▶ **Required work**
Lines from the material below that hold the string "HoldenDev" are what is needed; copy each of them.

-- Source information follows --

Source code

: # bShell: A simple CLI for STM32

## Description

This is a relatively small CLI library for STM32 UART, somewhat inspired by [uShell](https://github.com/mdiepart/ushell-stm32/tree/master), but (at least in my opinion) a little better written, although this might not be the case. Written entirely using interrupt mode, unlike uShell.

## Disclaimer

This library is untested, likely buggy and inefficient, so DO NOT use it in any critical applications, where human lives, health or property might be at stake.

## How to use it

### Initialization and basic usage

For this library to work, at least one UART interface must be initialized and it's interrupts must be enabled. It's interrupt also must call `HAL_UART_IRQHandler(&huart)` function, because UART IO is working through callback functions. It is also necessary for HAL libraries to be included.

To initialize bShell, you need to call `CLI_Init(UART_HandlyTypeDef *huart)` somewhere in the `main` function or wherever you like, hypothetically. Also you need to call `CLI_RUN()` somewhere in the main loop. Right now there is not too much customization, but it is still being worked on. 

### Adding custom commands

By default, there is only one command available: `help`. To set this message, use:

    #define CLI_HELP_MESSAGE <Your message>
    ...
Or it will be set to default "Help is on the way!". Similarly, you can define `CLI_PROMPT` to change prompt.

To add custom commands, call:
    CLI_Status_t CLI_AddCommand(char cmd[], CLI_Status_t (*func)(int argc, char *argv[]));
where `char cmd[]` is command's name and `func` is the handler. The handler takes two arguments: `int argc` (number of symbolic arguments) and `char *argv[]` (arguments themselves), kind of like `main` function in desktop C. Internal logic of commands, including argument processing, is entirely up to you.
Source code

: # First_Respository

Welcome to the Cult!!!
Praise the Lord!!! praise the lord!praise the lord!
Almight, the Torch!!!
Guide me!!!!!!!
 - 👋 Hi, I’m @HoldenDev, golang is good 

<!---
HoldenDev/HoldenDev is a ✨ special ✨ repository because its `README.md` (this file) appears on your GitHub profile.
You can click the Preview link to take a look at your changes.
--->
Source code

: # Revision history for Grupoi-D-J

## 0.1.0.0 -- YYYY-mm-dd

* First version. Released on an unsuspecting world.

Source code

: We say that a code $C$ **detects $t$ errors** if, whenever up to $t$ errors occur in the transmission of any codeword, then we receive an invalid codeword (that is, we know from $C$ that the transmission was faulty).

-- Source information concluded --

▶ **Task output**
 - 👋 Hi, I’m @HoldenDev, golang is good 
HoldenDev/HoldenDev is a ✨ special ✨ repository because its `README.md` (this file) appears on your GitHub profile.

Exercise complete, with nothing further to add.